System requirements
Functional:
- User can reserve a parking spot.
- User pays for the reservation.
- User can park a car on the parking spot.
- User can leave before the reservation time expires.
- There are three different parking spots - compact size, standard size, and with electric charger.
- One common error case to handle is when a user makes a reservation, but fails to show up. In this case, we would charge for the first 24 hours.
Non-Functional:
- Scalability. We are designing this for an international company who has 1000s of parking lots across nations.
- Availability.
- Consistency. Once a reservation is made, the parking spot must be available for the user. No double-booking.
There can be other considerations, e.g., indoor parking vs outdoor parking, additional services like car wash, and parking cars near the entrance to have a quick enter & exist experience. But for now, I'd like to focus on the requirements I listed above.
Capacity estimation
I assume:
- The company has operations in 10 countries.
- The company has 100 parking lots, on average, in one country.
- On average, each parking lot has a capacity of 200 cars. 70% standard cars. 20% compact cars. 10% electronic cars with chargers.
- 80% of users use it for short term parking, averaging 4 hours.
- 20% of users use it for long term parking, averaging 5 days.
- For each parking lot, there are on average 50 reservation requests per day.
Estimation:
- 10 * 100 = 1000 parking lots.
- For each day, this system will receive 50,000 reservation requests per day.
- Each reservation would mainly consists of:
- User ID (20 bytes)
- Car type (1 byte)
- Reservation start time (8 byte)
- Reservation end time (8 byte)
- Roughly totaling 40 bytes.
- Each day, we would add 400KB of data.
- In 2 years, it would add up to 292MB.
This estimate leads me to choose a relational database as the storage for reservations. The estimated size is within RDB's limits. RDB also gives strong consistency guarantee, which is suitable for a reservation system because avoiding inconsistency (e.g. double booking) is an important requirement. The response time requirement is not very hard. If reservation takes a couple of seconds (instead of milliseconds), that would be acceptable.
API design
APIs used by users:
check_capacity(lot_ID, vehicle_type, start_date_time, end_date_time): returns the number of open spots in the given parking lot. It also returns the price.
reserve_spot(user_ID, lot_ID, vehicle_type, start_date_time, end_date_time): it returns the reservation ID and the price.
pay(user_ID, reservation_ID)
APIs used by gate checking service at the parking lot:
vehicle_arrived(reservation_ID, date_time)
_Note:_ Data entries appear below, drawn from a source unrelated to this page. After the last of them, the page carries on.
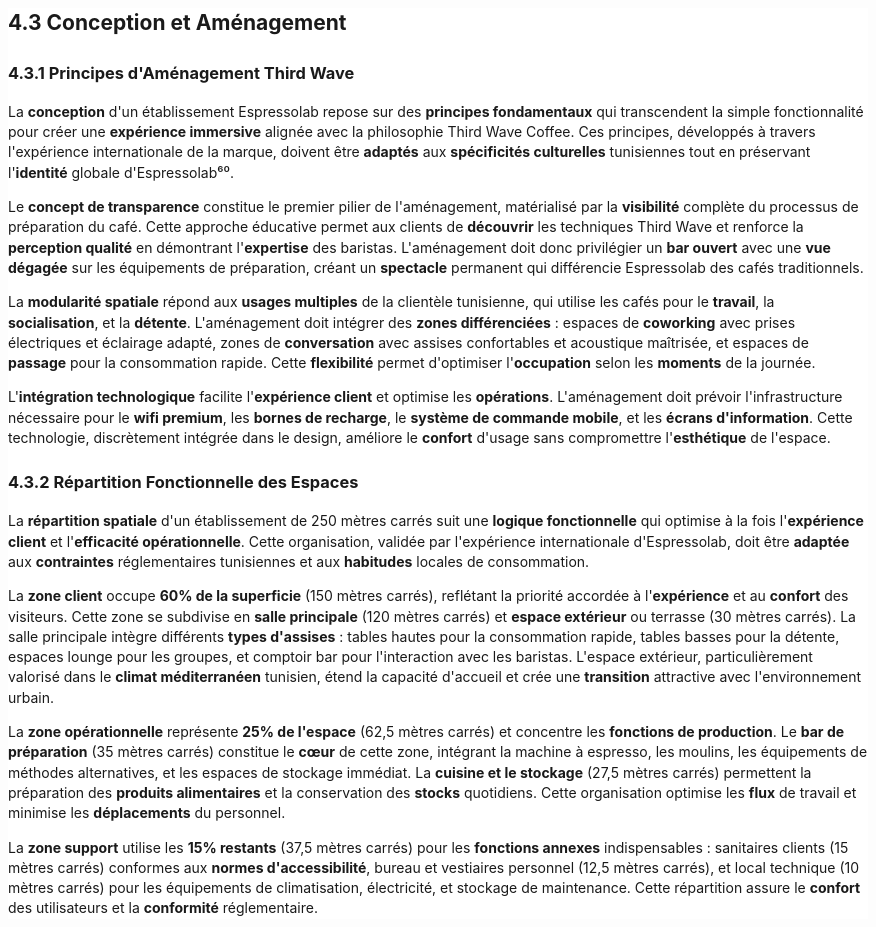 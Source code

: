## 4.3 Conception et Aménagement

### 4.3.1 Principes d'Aménagement Third Wave

La **conception** d'un établissement Espressolab repose sur des **principes fondamentaux** qui transcendent la simple fonctionnalité pour créer une **expérience immersive** alignée avec la philosophie Third Wave Coffee. Ces principes, développés à travers l'expérience internationale de la marque, doivent être **adaptés** aux **spécificités culturelles** tunisiennes tout en préservant l'**identité** globale d'Espressolab⁶⁰.

Le **concept de transparence** constitue le premier pilier de l'aménagement, matérialisé par la **visibilité** complète du processus de préparation du café. Cette approche éducative permet aux clients de **découvrir** les techniques Third Wave et renforce la **perception qualité** en démontrant l'**expertise** des baristas. L'aménagement doit donc privilégier un **bar ouvert** avec une **vue dégagée** sur les équipements de préparation, créant un **spectacle** permanent qui différencie Espressolab des cafés traditionnels.

La **modularité spatiale** répond aux **usages multiples** de la clientèle tunisienne, qui utilise les cafés pour le **travail**, la **socialisation**, et la **détente**. L'aménagement doit intégrer des **zones différenciées** : espaces de **coworking** avec prises électriques et éclairage adapté, zones de **conversation** avec assises confortables et acoustique maîtrisée, et espaces de **passage** pour la consommation rapide. Cette **flexibilité** permet d'optimiser l'**occupation** selon les **moments** de la journée.

L'**intégration technologique** facilite l'**expérience client** et optimise les **opérations**. L'aménagement doit prévoir l'infrastructure nécessaire pour le **wifi premium**, les **bornes de recharge**, le **système de commande mobile**, et les **écrans d'information**. Cette technologie, discrètement intégrée dans le design, améliore le **confort** d'usage sans compromettre l'**esthétique** de l'espace.

### 4.3.2 Répartition Fonctionnelle des Espaces

La **répartition spatiale** d'un établissement de 250 mètres carrés suit une **logique fonctionnelle** qui optimise à la fois l'**expérience client** et l'**efficacité opérationnelle**. Cette organisation, validée par l'expérience internationale d'Espressolab, doit être **adaptée** aux **contraintes** réglementaires tunisiennes et aux **habitudes** locales de consommation.

La **zone client** occupe **60% de la superficie** (150 mètres carrés), reflétant la priorité accordée à l'**expérience** et au **confort** des visiteurs. Cette zone se subdivise en **salle principale** (120 mètres carrés) et **espace extérieur** ou terrasse (30 mètres carrés). La salle principale intègre différents **types d'assises** : tables hautes pour la consommation rapide, tables basses pour la détente, espaces lounge pour les groupes, et comptoir bar pour l'interaction avec les baristas. L'espace extérieur, particulièrement valorisé dans le **climat méditerranéen** tunisien, étend la capacité d'accueil et crée une **transition** attractive avec l'environnement urbain.

La **zone opérationnelle** représente **25% de l'espace** (62,5 mètres carrés) et concentre les **fonctions de production**. Le **bar de préparation** (35 mètres carrés) constitue le **cœur** de cette zone, intégrant la machine à espresso, les moulins, les équipements de méthodes alternatives, et les espaces de stockage immédiat. La **cuisine et le stockage** (27,5 mètres carrés) permettent la préparation des **produits alimentaires** et la conservation des **stocks** quotidiens. Cette organisation optimise les **flux** de travail et minimise les **déplacements** du personnel.

La **zone support** utilise les **15% restants** (37,5 mètres carrés) pour les **fonctions annexes** indispensables : sanitaires clients (15 mètres carrés) conformes aux **normes d'accessibilité**, bureau et vestiaires personnel (12,5 mètres carrés), et local technique (10 mètres carrés) pour les équipements de climatisation, électricité, et stockage de maintenance. Cette répartition assure le **confort** des utilisateurs et la **conformité** réglementaire.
vehicle_left(reservation_ID, date_time)
Database design
Reservation table:
- reservation_ID (primary key)
- lot_ID (foreign key)
- user_ID (foreign key)
- start_time
- end_time
- vehicle_type (foreign key)
- payment_status (paid, unpaid, canceled)
- completion_status (to be completed, fulfilled, canceled)
Vehicle_Type table:
- vehicle_type_ID
Lot table:
- lot_ID (primary key)
- contact_info_ID (foreign key)
- Lot_Space ID (foreign key to Lot_Space table)
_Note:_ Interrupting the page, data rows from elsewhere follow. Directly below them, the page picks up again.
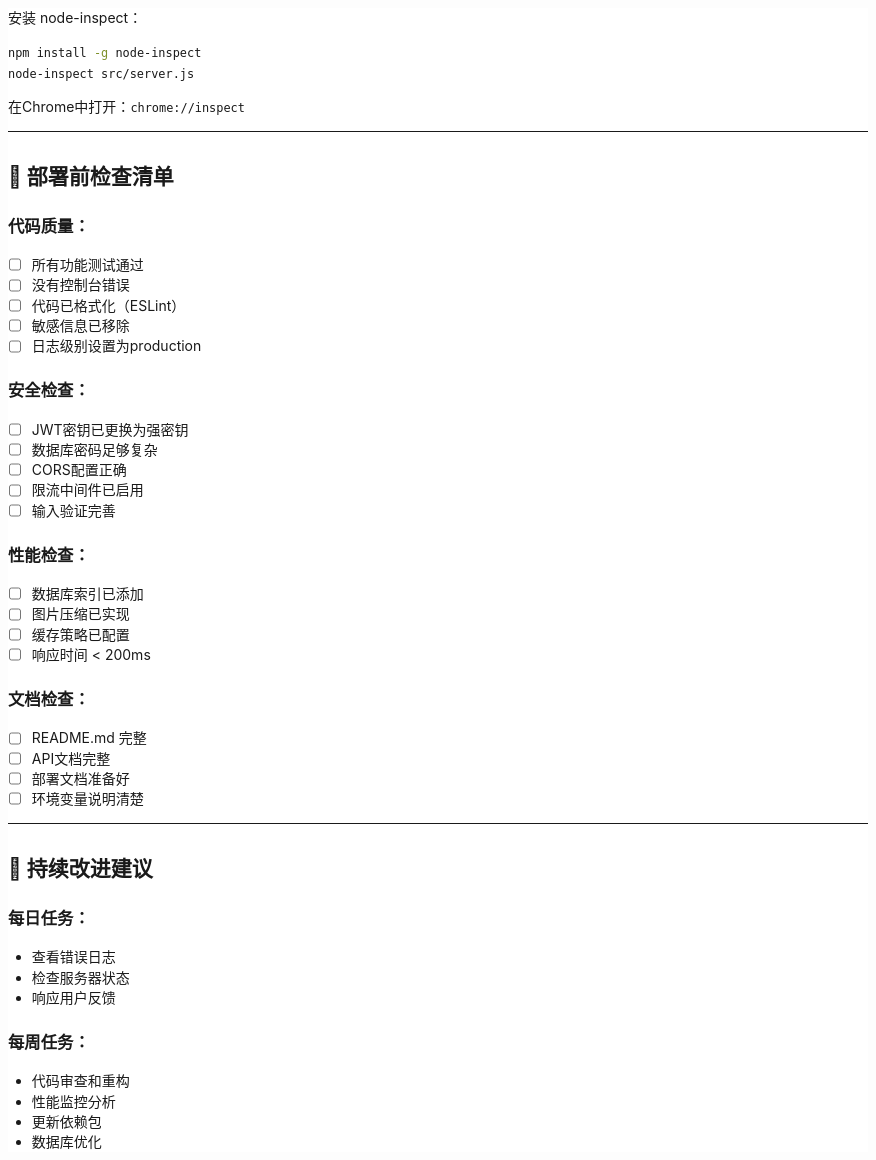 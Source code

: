 安装 node-inspect：
```bash
npm install -g node-inspect
node-inspect src/server.js
```

在Chrome中打开：`chrome://inspect`

---

## 🎯 部署前检查清单

### 代码质量：

- [ ] 所有功能测试通过
- [ ] 没有控制台错误
- [ ] 代码已格式化（ESLint）
- [ ] 敏感信息已移除
- [ ] 日志级别设置为production

### 安全检查：

- [ ] JWT密钥已更换为强密钥
- [ ] 数据库密码足够复杂
- [ ] CORS配置正确
- [ ] 限流中间件已启用
- [ ] 输入验证完善

### 性能检查：

- [ ] 数据库索引已添加
- [ ] 图片压缩已实现
- [ ] 缓存策略已配置
- [ ] 响应时间 < 200ms

### 文档检查：

- [ ] README.md 完整
- [ ] API文档完整
- [ ] 部署文档准备好
- [ ] 环境变量说明清楚

---

## 💪 持续改进建议

### 每日任务：
- 查看错误日志
- 检查服务器状态
- 响应用户反馈

### 每周任务：
- 代码审查和重构
- 性能监控分析
- 更新依赖包
- 数据库优化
- capacities (foreign key to Lot_Capacity table)
Lot_Capacity table:
- lot_space ID (primary key)
- vehicle_type (foreign key to Vehicle_Type)
- number of space
Contact_Info table:
- contact_info_ID (primary key)
- contact_type
- contact_value
User table:
- user_ID (primary key)
- contact_info_ID (foreign key)
- vehicles (foreign key to Vehicle table)
Vehicle table:
- vehicle_ID (primary key)
- vehicle_type (foreign key to Vehicle_Type table)
Transaction table:
- transaction_ID (primary key)
- user_ID (foreign key)
- vehicle_ID (foreign key)
- check_in_date_time
- check_out_date_time
There can be enhancements, e.g., reviews for the parking lot, and reviews for the users. But for now, I will focus on the tables above.
High-level design
CDN caches static contents for high performance.
Rate Limiter protects the service from DOS attacks.
Load Balancer distributes requests to App Servers using weighted round robin algorithm.
As discussed above, RDB is used as the data store.
App Server uses Redis Cache for performance gain.
Request flows
check_capacity() is handled by Reservation Server consulting the data in the database.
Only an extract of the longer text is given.